Dr. med. Marion Heck-Kneissle rät besonders den Frauen, die eine venöse „Vorgeschichte“ haben, schon zu Beginn der Schwangerschaft Kompressionsstrümpfe zu tragen.

Wie macht sich das bemerkbar?
Dr. Heck-Kneissle: Beispielsweise durch Schweregefühl in den Beinen, gerade wenn die Frauen noch im Beruf sind und lange stehen oder sitzen. Es können leichte bis schwere Beinschwellungen oder Knöchel­ödeme auftreten. Manchmal verändert sich die oberflächliche Gefäßzeichnung und es entstehen Besenreiser. Oder es bilden sich Krampfadern im gesamten Beinbereich.

Wie häufig treten diese Probleme in der Schwangerschaft auf?
Dr. Heck-Kneissle: In meiner Praxis leidet schätzungsweise ein Viertel der Patientinnen im Verlauf der Schwangerschaft an Venenproblemen. Bei Frauen mit einer Vorbelastung können sich die Beschwerden durch die Schwangerschaft massiv verstärken.

Sollten Schwangere grundsätzlich medizinische Kompressionsstrümpfe tragen oder nur, wenn sie viel stehen oder sitzen?
Dr. Heck-Kneissle: Das ist unterschiedlich. Frauen, die schon Besenreiser oder eine venöse „Vorgeschichte“ haben oder erblich vorbelastet sind, sollten schon zu Beginn der Schwangerschaft Kompressionsstrümpfe tragen. Dazu gehören genügend Bewegung, um die Beinmuskeln zu aktivieren, öfter mal die Beine hochzulegen und ununterbrochenes Sitzen oder Stehen zu vermeiden.

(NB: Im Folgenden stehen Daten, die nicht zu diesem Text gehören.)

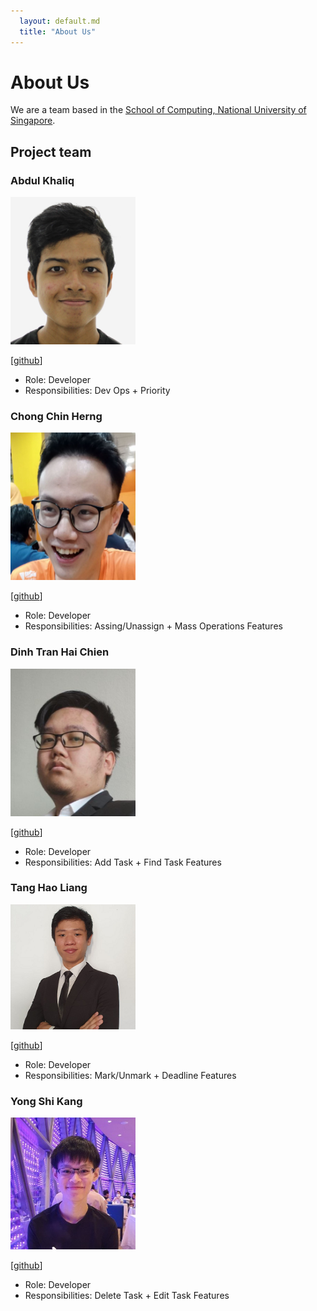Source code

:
```yaml
---
  layout: default.md
  title: "About Us"
---
```


# About Us

We are a team based in the [School of Computing, National University of Singapore](http://www.comp.nus.edu.sg).

## Project team

### Abdul Khaliq

<img src="images/breezetall.png" width="200px">

[[github](https://github.com/breezetall)]

* Role: Developer
* Responsibilities: Dev Ops + Priority

### Chong Chin Herng

<img src="images/chin-herng.png" width="200px">

[[github](http://github.com/chin-herng)]

* Role: Developer
* Responsibilities: Assing/Unassign + Mass Operations Features

### Dinh Tran Hai Chien

<img src="images/kaya3842.png" width="200px">

[[github](http://github.com/Kaya3842)]

* Role: Developer
* Responsibilities: Add Task + Find Task Features

### Tang Hao Liang

<img src="images/nobodyishappy.png" width="200px">

[[github](http://github.com/nobodyishappy)]

* Role: Developer
* Responsibilities: Mark/Unmark + Deadline Features


### Yong Shi Kang

<img src="images/yskie.png" width="200px">

[[github](http://github.com/yskie)]

* Role: Developer
* Responsibilities: Delete Task + Edit Task Features
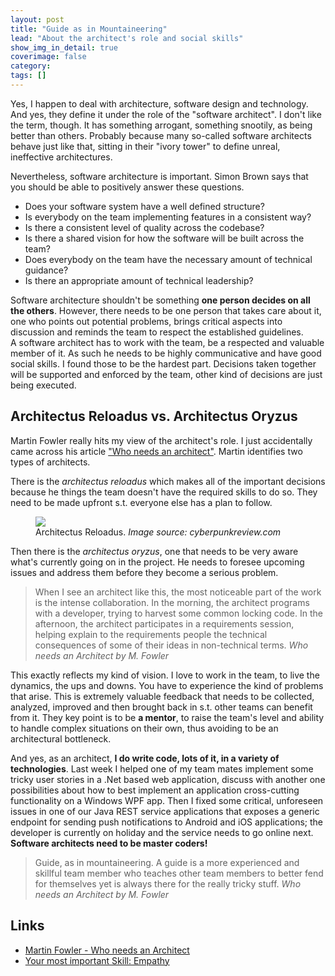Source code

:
 ```yaml
---
layout: post
title: "Guide as in Mountaineering"
lead: "About the architect's role and social skills"
show_img_in_detail: true
coverimage: false
category:
tags: []
---
```


Yes, I happen to deal with architecture, software design and technology. And yes, they define it under the role of the "software architect". I don't like the term, though. It has something arrogant, something snootily, as being better than others. Probably because many so-called software architects behave just like that, sitting in their "ivory tower" to define unreal, ineffective architectures.

Nevertheless, software architecture is important. Simon Brown says that you should be able to positively answer these questions.

- Does your software system have a well defined structure?
- Is everybody on the team implementing features in a consistent way?
- Is there a consistent level of quality across the codebase?
- Is there a shared vision for how the software will be built across the team?
- Does everybody on the team have the necessary amount of technical guidance?
- Is there an appropriate amount of technical leadership?

Software architecture shouldn't be something **one person decides on all the others**. However, there needs to be one person that takes care about it, one who points out potential problems, brings critical aspects into discussion and reminds the team to respect the established guidelines.  
A software architect has to work with the team, be a respected and valuable member of it. As such he needs to be highly communicative and have good social skills. I found those to be the hardest part. Decisions taken together will be supported and enforced by the team, other kind of decisions are just being executed.

## Architectus Reloadus vs. Architectus Oryzus

Martin Fowler really hits my view of the architect's role. I just accidentally came across his article ["Who needs an architect"](http://martinfowler.com/ieeeSoftware/whoNeedsArchitect.pdf). Martin identifies two types of architects.  

There is the _architectus reloadus_ which makes all of the important decisions because he things the team doesn't have the required skills to do so.	They need to be made upfront s.t. everyone else has a plan to follow.

<figure>
	<img src="/blog/assets/imgs/architect-matrix.jpg" />
	<figcaption>Architectus Reloadus. <i>Image source: cyberpunkreview.com</i></figcaption>
</figure>

Then there is the _architectus oryzus_, one that needs to be very aware what's currently going on in the project. He needs to foresee upcoming issues and address them before they become a serious problem.

> When I see an architect like this, the most noticeable part of the work is the intense collaboration. In the morning, the architect programs with a developer, trying to harvest some common locking code. In the afternoon, the architect participates in a requirements session, helping explain to the requirements people the technical consequences of some of their ideas in non-technical terms. <cite>Who needs an Architect by M. Fowler</cite>

This exactly reflects my kind of vision. I love to work in the team, to live the dynamics, the ups and downs. You have to experience the kind of problems that arise. This is extremely valuable feedback that needs to be collected, analyzed, improved and then brought back in s.t. other teams can benefit from it. They key point is to be **a mentor**, to raise the team's level and ability to handle complex situations on their own, thus avoiding to be an architectural bottleneck.

And yes, as an architect, **I do write code, lots of it, in a variety of technologies**. Last week I helped one of my team mates implement some tricky user stories in a .Net based web application, discuss with another one possibilities about how to best implement an application cross-cutting functionality on a Windows WPF app. Then I fixed some critical, unforeseen issues in one of our Java REST service applications that exposes a generic endpoint for sending push notifications to Android and iOS applications; the developer is currently on holiday and the service needs to go online next.  
**Software architects need to be master coders!**

> Guide, as in mountaineering. A guide is a more experienced and skillful team member who teaches other team members to better fend for themselves yet is always there for the really tricky stuff. <cite>Who needs an Architect by M. Fowler</cite>

## Links

- [Martin Fowler - Who needs an Architect](http://martinfowler.com/ieeeSoftware/whoNeedsArchitect.pdf)
- [Your most important Skill: Empathy](http://chadfowler.com/blog/2014/01/19/empathy/)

Welche Vorteile hat das Tragen von medizinischen Kompressionsstrümpfen in der Schwangerschaft?
Dr. Heck-Kneissle: Durch den definierten Druck der Kompressionsstrümpfe auf die überdehnten Venenwände können sich die Venenklappen wieder schließen. Der Blutrückfluss zum Herzen wird verbessert. Dadurch werden Symptome wie schwere Beine oder die Bildung von Besenreisern deutlich herabgesetzt.

Muss es eine Strumpfhose sein oder reichen Kniestrümpfe?
Dr. Heck-Kneissle: Das hängt vom individuellen Fall ab. Bei Frauen, die ausschließlich im Unterschenkelbereich leichte Schwellungen oder leichte Besenreiser haben, reichen schon mal Kniestrümpfe. Aber das ist selten. In der Regel brauchen Frauen mit Venenproblemen zumindest Oberschenkelstrümpfe oder im ausgeprägten Fall auch eine Strumpfhose.

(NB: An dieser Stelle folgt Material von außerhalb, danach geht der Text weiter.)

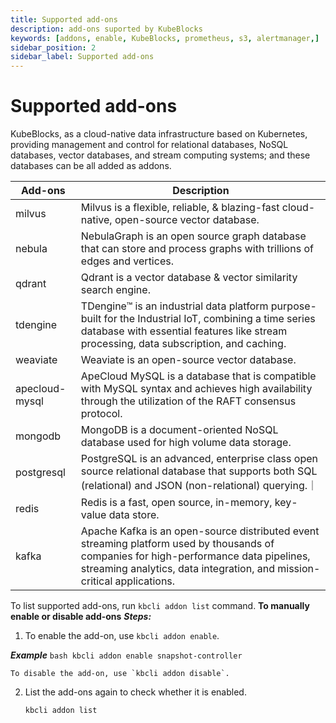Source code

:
 ```yaml
---
title: Supported add-ons 
description: add-ons suported by KubeBlocks
keywords: [addons, enable, KubeBlocks, prometheus, s3, alertmanager,]
sidebar_position: 2
sidebar_label: Supported add-ons 
---
```

# Supported add-ons

KubeBlocks, as a cloud-native data infrastructure based on Kubernetes, providing management and control for relational databases, NoSQL databases, vector databases, and stream computing systems; and these databases can be all added as addons.

| Add-ons        | Description                                                                                                                                                                                                       |
|----------------|-------------------------------------------------------------------------------------------------------------------------------------------------------------------------------------------------------------------|
| milvus         | Milvus is a flexible, reliable, & blazing-fast cloud-native, open-source vector database.                                                                                                                         |
| nebula         | NebulaGraph is an open source graph database that can store and process graphs with trillions of edges and vertices.                                                                                              |
| qdrant         | Qdrant is a vector database & vector similarity search engine.                                                                                                                                                    |
| tdengine       | TDengine™ is an industrial data platform purpose-built for the Industrial IoT, combining a time series database with essential features like stream processing, data subscription, and caching.                  |
| weaviate       | Weaviate is an open-source vector database.                                                                                                                                                                       |
| apecloud-mysql | ApeCloud MySQL is a database that is compatible with MySQL syntax and achieves high availability through the utilization of the RAFT consensus protocol.                                                          |
| mongodb        | MongoDB is a document-oriented NoSQL database used for high volume data storage.                                                                                                                                  |
| postgresql     | PostgreSQL is an advanced, enterprise class open source relational database that supports both SQL (relational) and JSON (non-relational) querying.｜                                                             |
| redis          | Redis is a fast, open source, in-memory, key-value data store.                                                                                                                                                    |
| kafka          | Apache Kafka is an open-source distributed event streaming platform used by thousands of companies for high-performance data pipelines, streaming analytics, data integration, and mission-critical applications. |


To list supported add-ons, run `kbcli addon list` command.
**To manually enable or disable add-ons**
***Steps:***
1. To enable the add-on, use `kbcli addon enable`.

***Example***
    ```bash
    kbcli addon enable snapshot-controller
    ```

    To disable the add-on, use `kbcli addon disable`.
2. List the add-ons again to check whether it is enabled.

    ```bash
    kbcli addon list
    ```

Sprechen Sie die Patienten aktiv auf das Thema an?
Dr. Heck-Kneissle: Ja. Jede Schwangerschaft beginnt mit einem ausführlichen Vorgespräch, in dem eine komplette Familien- und Eigenanamnese erhoben wird. Dabei werden grundsätzlich die Beine angeschaut und die Vorbelastung der Patientin wird überprüft. Dazu gehört auch die Frage nach dem ausgeübten Beruf, den damit verbundenen Belastungen und eventuell auftretenden Beschwerden. Bei einer schwerwiegenden familiären Vorbelastung, nach einer Thrombose oder einer Lungenembolie sowie bei Gerinnungsstörungen ist das Tragen von Kompressionsstrümpfen sogar zwingend notwendig.

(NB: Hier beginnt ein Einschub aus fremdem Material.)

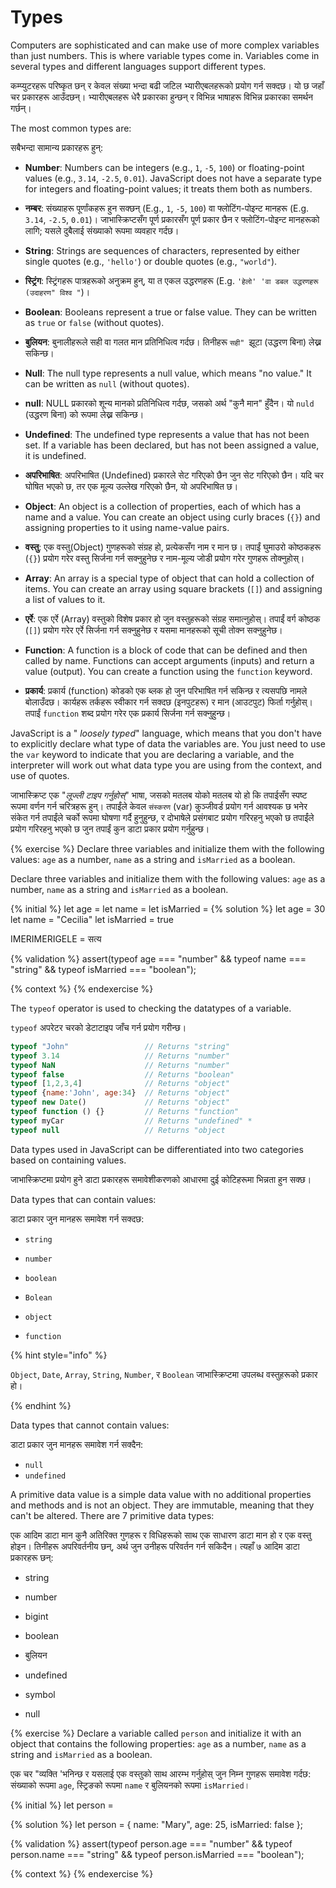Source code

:# Types

Computers are sophisticated and can make use of more complex variables than just numbers. This is where variable types come in. Variables come in several types and different languages support different types.

कम्प्युटरहरू परिष्कृत छन् र केवल संख्या भन्दा बढी जटिल भ्यारीएबलहरूको प्रयोग गर्न सक्दछ। यो छ जहाँ चर प्रकारहरू आउँदछन्। भ्यारीएबलहरू धेरै प्रकारका हुन्छन् र विभिन्न भाषाहरू विभिन्न प्रकारका समर्थन गर्छन्।

The most common types are:

सबैभन्दा सामान्य प्रकारहरू हुन्:

* **Number**: Numbers can be integers (e.g., `1`, `-5`, `100`) or floating-point values (e.g., `3.14`, `-2.5`, `0.01`). JavaScript does not have a separate type for integers and floating-point values; it treats them both as numbers.

* **नम्बर**: संख्याहरू पूर्णांकहरू हुन सक्छन् (E.g., `1`, `-5`, `100`) वा फ्लोटिंग-पोइन्ट मानहरू (E.g. `3.14`, `-2.5`, `0.01`)। जाभास्क्रिप्टसँग पूर्ण प्रकारसँग पूर्ण प्रकार छैन र फ्लोटिंग-पोइन्ट मानहरूको लागि; यसले दुबैलाई संख्याको रूपमा व्यवहार गर्दछ।
* **String**: Strings are sequences of characters, represented by either single quotes (e.g., `'hello'`) or double quotes (e.g., `"world"`).

* **स्ट्रिंग**: स्ट्रिंगहरू पात्रहरूको अनुक्रम हुन्, या त एकल उद्धरणहरू (E.g. `'हेलो' 'वा डबल उद्धरणहरू (उदाहरण" विश्व "`)।
* **Boolean**: Booleans represent a true or false value. They can be written as `true` or `false` (without quotes).

* **बुलियन**: बुनालीहरूले सही वा गलत मान प्रतिनिधित्व गर्दछ। तिनीहरू `सही" `झूटा (उद्धरण बिना) लेख्न सकिन्छ।
* **Null**: The null type represents a null value, which means "no value." It can be written as `null` (without quotes).

* **null**: NULL प्रकारको शून्य मानको प्रतिनिधित्व गर्दछ, जसको अर्थ "कुनै मान" हुँदैन। यो `nuld` (उद्धरण बिना) को रूपमा लेख्न सकिन्छ।
* **Undefined**: The undefined type represents a value that has not been set. If a variable has been declared, but has not been assigned a value, it is undefined.

* **अपरिभाषित**: अपरिभाषित (Undefined) प्रकारले सेट गरिएको छैन जुन सेट गरिएको छैन। यदि चर घोषित भएको छ, तर एक मूल्य उल्लेख गरिएको छैन, यो अपरिभाषित छ।
* **Object**: An object is a collection of properties, each of which has a name and a value. You can create an object using curly braces (`{}`) and assigning properties to it using name-value pairs.

* **वस्तु**: एक वस्तु(Object) गुणहरूको संग्रह हो, प्रत्येकसँग नाम र मान छ। तपाईं घुमाउरो कोष्ठकहरू (`{}`) प्रयोग गरेर वस्तु सिर्जना गर्न सक्नुहुनेछ र नाम-मूल्य जोडी प्रयोग गरेर गुणहरू तोक्नुहोस्।
* **Array**: An array is a special type of object that can hold a collection of items. You can create an array using square brackets (`[]`) and assigning a list of values to it.

* **एर्रे**: एक एर्रे (Array) वस्तुको विशेष प्रकार हो जुन वस्तुहरूको संग्रह समात्नुहोस्। तपाईं वर्ग कोष्ठक (`[]`) प्रयोग गरेर एर्रे सिर्जना गर्न सक्नुहुनेछ र यसमा मानहरूको सूची तोक्न सक्नुहुनेछ।
* **Function**: A function is a block of code that can be defined and then called by name. Functions can accept arguments (inputs) and return a value (output). You can create a function using the `function` keyword.

* **प्रकार्य**: प्रकार्य (function) कोडको एक ब्लक हो जुन परिभाषित गर्न सकिन्छ र त्यसपछि नामले बोलाउँदछ। कार्यहरू तर्कहरू स्वीकार गर्न सक्दछ (इनपुटहरू) र मान (आउटपुट) फिर्ता गर्नुहोस्। तपाईं `function` शब्द प्रयोग गरेर एक प्रकार्य सिर्जना गर्न सक्नुहुन्छ।

JavaScript is a " _loosely typed_"  language, which means that you don't have to explicitly declare what type of data the variables are. You just need to use the `var` keyword to indicate that you are declaring a variable, and the interpreter will work out what data type you are using from the context, and use of quotes.

जाभास्क्रिप्ट एक "_लूज्ली टाइप गर्नुहोस्_" भाषा, जसको मतलब योको मतलब यो हो कि तपाईसँग स्पष्ट रूपमा वर्णन गर्न चरित्रहरू हुन्। तपाईंले केवल `संस्करण` (var) कुञ्जीवर्ड प्रयोग गर्न आवश्यक छ भनेर संकेत गर्न तपाईंले चर्को रूपमा घोषणा गर्दै हुनुहुन्छ, र दोभाषेले प्रसंगबाट प्रयोग गरिरहनु भएको छ तपाईंले प्रयोग गरिरहनु भएको छ जुन तपाईं कुन डाटा प्रकार प्रयोग गर्नुहुन्छ।

{% exercise %}
Declare three variables and initialize them with the following values: `age` as a number, `name` as a string and `isMarried` as a boolean.

Declare three variables and initialize them with the following values: `age` as a number, `name` as a string and `isMarried` as a boolean.

{% initial %}
let age =
let name = 
let isMarried =
{% solution %}
let age = 30
let name = "Cecilia"
let isMarried = true

IMERIMERIGELE = सत्य

{% validation %}
assert(typeof age === "number" && typeof name === "string" && typeof isMarried === "boolean");

{% context %}
{% endexercise %}

The `typeof` operator is used to checking the datatypes of a variable.

`typeof` अपरेटर चरको डेटाटाइप जाँच गर्न प्रयोग गरीन्छ।

```javascript
typeof "John"                 // Returns "string"
typeof 3.14                   // Returns "number"
typeof NaN                    // Returns "number"
typeof false                  // Returns "boolean"
typeof [1,2,3,4]              // Returns "object"
typeof {name:'John', age:34}  // Returns "object"
typeof new Date()             // Returns "object"
typeof function () {}         // Returns "function"
typeof myCar                  // Returns "undefined" *
typeof null                   // Returns "object
```

Data types used in JavaScript can be differentiated into two categories based on containing values.

जाभास्क्रिप्टमा प्रयोग हुने डाटा प्रकारहरू समावेशीकरणको आधारमा दुई कोटिहरूमा भिन्नता हुन सक्छ।

Data types that can contain values:

डाटा प्रकार जुन मानहरू समावेश गर्न सक्दछ:

* `string`
* `number`
* `boolean`

* `Bolean`
* `object`
* `function`



{% hint style="info" %}

`Object`, `Date`, `Array`, `String`, `Number`, र `Boolean`  जाभास्क्रिप्टमा उपलब्ध वस्तुहरूको प्रकार हो।

{% endhint %}

Data types that cannot contain values:

डाटा प्रकार जुन मानहरू समावेश गर्न सक्दैन:

* `null`
* `undefined`

A primitive data value is a simple data value with no additional properties and methods and is not an object. They are immutable, meaning that they can't be altered. There are 7 primitive data types:

एक आदिम डाटा मान कुनै अतिरिक्त गुणहरू र विधिहरूको साथ एक साधारण डाटा मान हो र एक वस्तु होइन। तिनीहरू अपरिवर्तनीय छन्, अर्थ जुन उनीहरू परिवर्तन गर्न सकिदैन। त्यहाँ ७ आदिम डाटा प्रकारहरू छन्:

* string
* number
* bigint
* boolean

* बुलियन
* undefined
* symbol
* null

{% exercise %}
Declare a variable called `person` and initialize it with an object that contains the following properties: `age` as a number, `name` as a string and `isMarried` as a boolean.

एक चर "व्यक्ति 'भनिन्छ र यसलाई एक वस्तुको साथ आरम्भ गर्नुहोस् जुन निम्न गुणहरू समावेश गर्दछ: संख्याको रूपमा `age`, स्ट्रिङको रूपमा `name` र बुलियनको रूपमा `isMarried`।

{% initial %}
let person =

{% solution %}
let person = {
  name: "Mary",
  age: 25,
  isMarried: false
};

{% validation %}
assert(typeof person.age === "number" && typeof person.name === "string" && typeof person.isMarried === "boolean");

{% context %}
{% endexercise %}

Wie lange nach der Schwangerschaft sollten die Kompressionsstrümpfe getragen werden?
Dr. Heck-Kneissle: Mindestens sechs Wochen. Auf jeden Fall noch über das Wochenbett hinaus, bis die Rückbildungsvorgänge abgeschlossen sind und sich die Hormonsituation wieder normalisiert hat. Das gilt besonders für Frauen, die einen Kaiserschnitt hatten und von diesen Veränderungen noch stärker belastet sind.

Haben Sie Tipps, wie sich die Compliance der Patientinnen steigern lässt?
Dr. Heck-Kneissle: Etliche Frauen haben beim Thema Kompressionsstrumpf einen fes­ten, beigefarbenen Strumpf im Kopf. Schon die Verordner sollten darauf hinweisen, dass es mittlerweile ein breites Spektrum an modischen Farben und Mustern gibt. Produkte mit einem hohen Mikrofaseranteil können für zusätzlichen Komfort sorgen. Besondere Bedeutung kommt dem richtigen Anlegen zu: Kompressionsstrümpfe sollten am besten früh morgens angelegt werden, am besten noch im Bett. Insbesondere in einem fortgeschrittenen Stadium der Schwangerschaft können Anziehhilfen das Anlegen erleichtern. Und da die Haut durch das Tragen der Kompressionsstrümpfe trocken und schuppig werden kann, ist es wichtig, die Patientinnen auf eine regelmäßige Hautpflege hinzuweisen.